Knowing the physical properties of your growing media is important both in the selection of the growing media and in its management.
The physical properties of growing media differ from those of soil and container production requires more attentive management.
Each growing media has a characteristic particle size distribution. The spaces (pores) between the solid particles can be filled with either air or water and are referred to as "total porosity".
The growing media contains pores of various sizes. Smaller pores can retain water at a greater force than larger ones, and a large pore cannot hold water against gravity . A pore that is too large cannot hold water against gravity, and empties. The higher the pore is positioned in the container, the smaller it has to be in order to retain water against gravity.

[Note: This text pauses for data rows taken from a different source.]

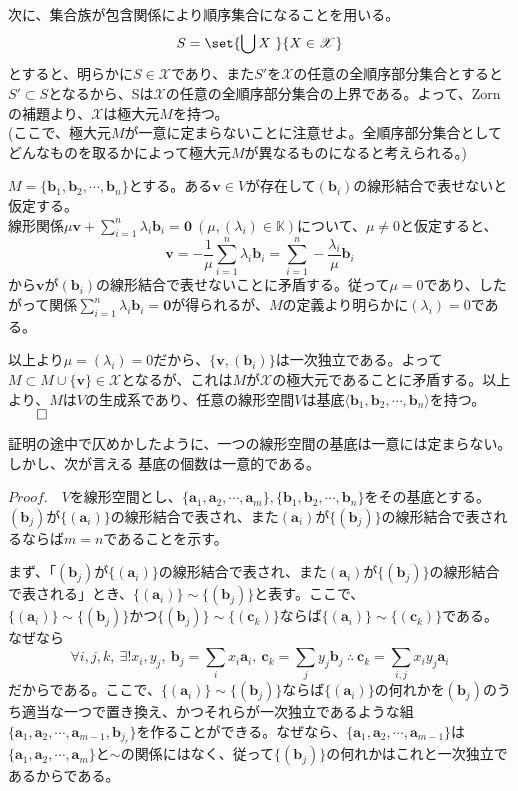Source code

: \documentclass[dvipdfmx]{jsarticle}
\begin{document}
次に、集合族が包含関係により順序集合になることを用いる。
\[S=\set{\bigcup X~}{X\in\mathscr{X}}\]
とすると、明らかに$S\in\mathscr{X}$であり、また$S'$を$\mathscr{X}$の任意の全順序部分集合とすると$S' \subset S$となるから、Sは$\mathscr{X}$の任意の全順序部分集合の上界である。よって、Zornの補題より、$\mathscr{X}$は極大元$M$を持つ。\\
(ここで、極大元$M$が一意に定まらないことに注意せよ。全順序部分集合としてどんなものを取るかによって極大元$M$が異なるものになると考えられる。)\par
$M=\{\bm{b}_1,\bm{b}_2,\cdots,\bm{b}_n\}$とする。ある$\bm{v} \in V$が存在して$(\bm{b}_i)$の線形結合で表せないと仮定する。\\
線形関係$\mu\bm{v}+\displaystyle\sum_{i=1}^n\lambda_i\bm{b}_i=\bm{0}~(\mu,(\lambda_i)\in\mathbb{K})$について、$\mu\neq0$と仮定すると、
\[\bm{v}=-\frac{1}{\mu}\sum_{i=1}^n\lambda_i\bm{b}_i=\sum_{i=1}^n-\frac{\lambda_i}{\mu}\bm{b}_i\]
から$\bm{v}$が$(\bm{b}_i)$の線形結合で表せないことに矛盾する。従って$\mu=0$であり、したがって関係$\displaystyle\sum_{i=1}^n\lambda_i\bm{b}_i=\bm{0}$が得られるが、$M$の定義より明らかに$(\lambda_i)=0$である。\par
以上より$\mu=(\lambda_i)=0$だから、$\{\bm{v},(\bm{b}_i)\}$は一次独立である。よって$M \subset M \cup \{\bm{v}\} \in \mathscr{X}$となるが、これは$M$が$\mathscr{X}$の極大元であることに矛盾する。以上より、$M$は$V$の生成系であり、任意の線形空間$V$は基底$\langle\bm{b}_1,\bm{b}_2,\cdots,\bm{b}_n\rangle$を持つ。$\qed$\\\par
証明の途中で仄めかしたように、一つの線形空間の基底は一意には定まらない。しかし、次が言える\newpage
{}基底の個数は一意的である。\\\par
$Proof.$　$V$を線形空間とし、$\{\bm{a}_1,\bm{a}_2,\cdots,\bm{a}_m\},\{\bm{b}_1,\bm{b}_2,\cdots,\bm{b}_n\}$をその基底とする。$(\bm{b}_j)$が$\{(\bm{a}_i)\}$の線形結合で表され、また$(\bm{a}_i)$が$\{(\bm{b}_j)\}$の線形結合で表されるならば$m=n$であることを示す。\par
まず、「$(\bm{b}_j)$が$\{(\bm{a}_i)\}$の線形結合で表され、また$(\bm{a}_i)$が$\{(\bm{b}_j)\}$の線形結合で表される」とき、$\{(\bm{a}_i)\}\sim\{(\bm{b}_j)\}$と表す。ここで、$\{(\bm{a}_i)\}\sim\{(\bm{b}_j)\}かつ\{(\bm{b}_j)\}\sim\{(\bm{c}_k)\}$ならば$\{(\bm{a}_i)\}\sim\{(\bm{c}_k)\}$である。なぜなら
\[\forall i,j,k,~\exists! x_i,y_j,~\bm{b}_j=\sum_i x_i\bm{a}_i,~\bm{c}_k=\sum_j y_j\bm{b}_j~\therefore~\bm{c}_k=\sum_{i,j} x_iy_j\bm{a}_i\]
だからである。ここで、$\{(\bm{a}_i)\}\sim\{(\bm{b}_j)\}$ならば$\{(\bm{a}_i)\}$の何れかを$(\bm{b}_j)$のうち適当な一つで置き換え、かつそれらが一次独立であるような組$\{\bm{a}_1,\bm{a}_2,\cdots,\bm{a}_{m-1},\bm{b}_{j_r}\}$を作ることができる。なぜなら、$\{\bm{a}_1,\bm{a}_2,\cdots,\bm{a}_{m-1}\}$は$\{\bm{a}_1,\bm{a}_2,\cdots,\bm{a}_m\}$と$\sim$の関係にはなく、従って$\{(\bm{b}_j)\}$の何れかはこれと一次独立であるからである。\\
\end{document}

At the top of the container, pores which are too large to hold water against gravity are empty. Therefore, the top of the container will always be dryer than the bottom. At the bottom of the container, even the larger pores will retain the water, making the bottom layer saturated.
Pores in a growing medium can be viewed as a series of capillaries. In our model, the width of the column represents pore size and the capillaries were "ironed out", so they are straight and can be easily compared to each other.
From this model it is easy to understand why the bottom of the medium is always saturated, while the top of the medium contains less water and more air.
The forces that make the water climb in the capillaries against gravity will not be discussed here. We will only mention that they are called "cohesion" and "adhesion". Adhesion is the affinity between water and the particles surface. Cohesion is the affinity between water and itself.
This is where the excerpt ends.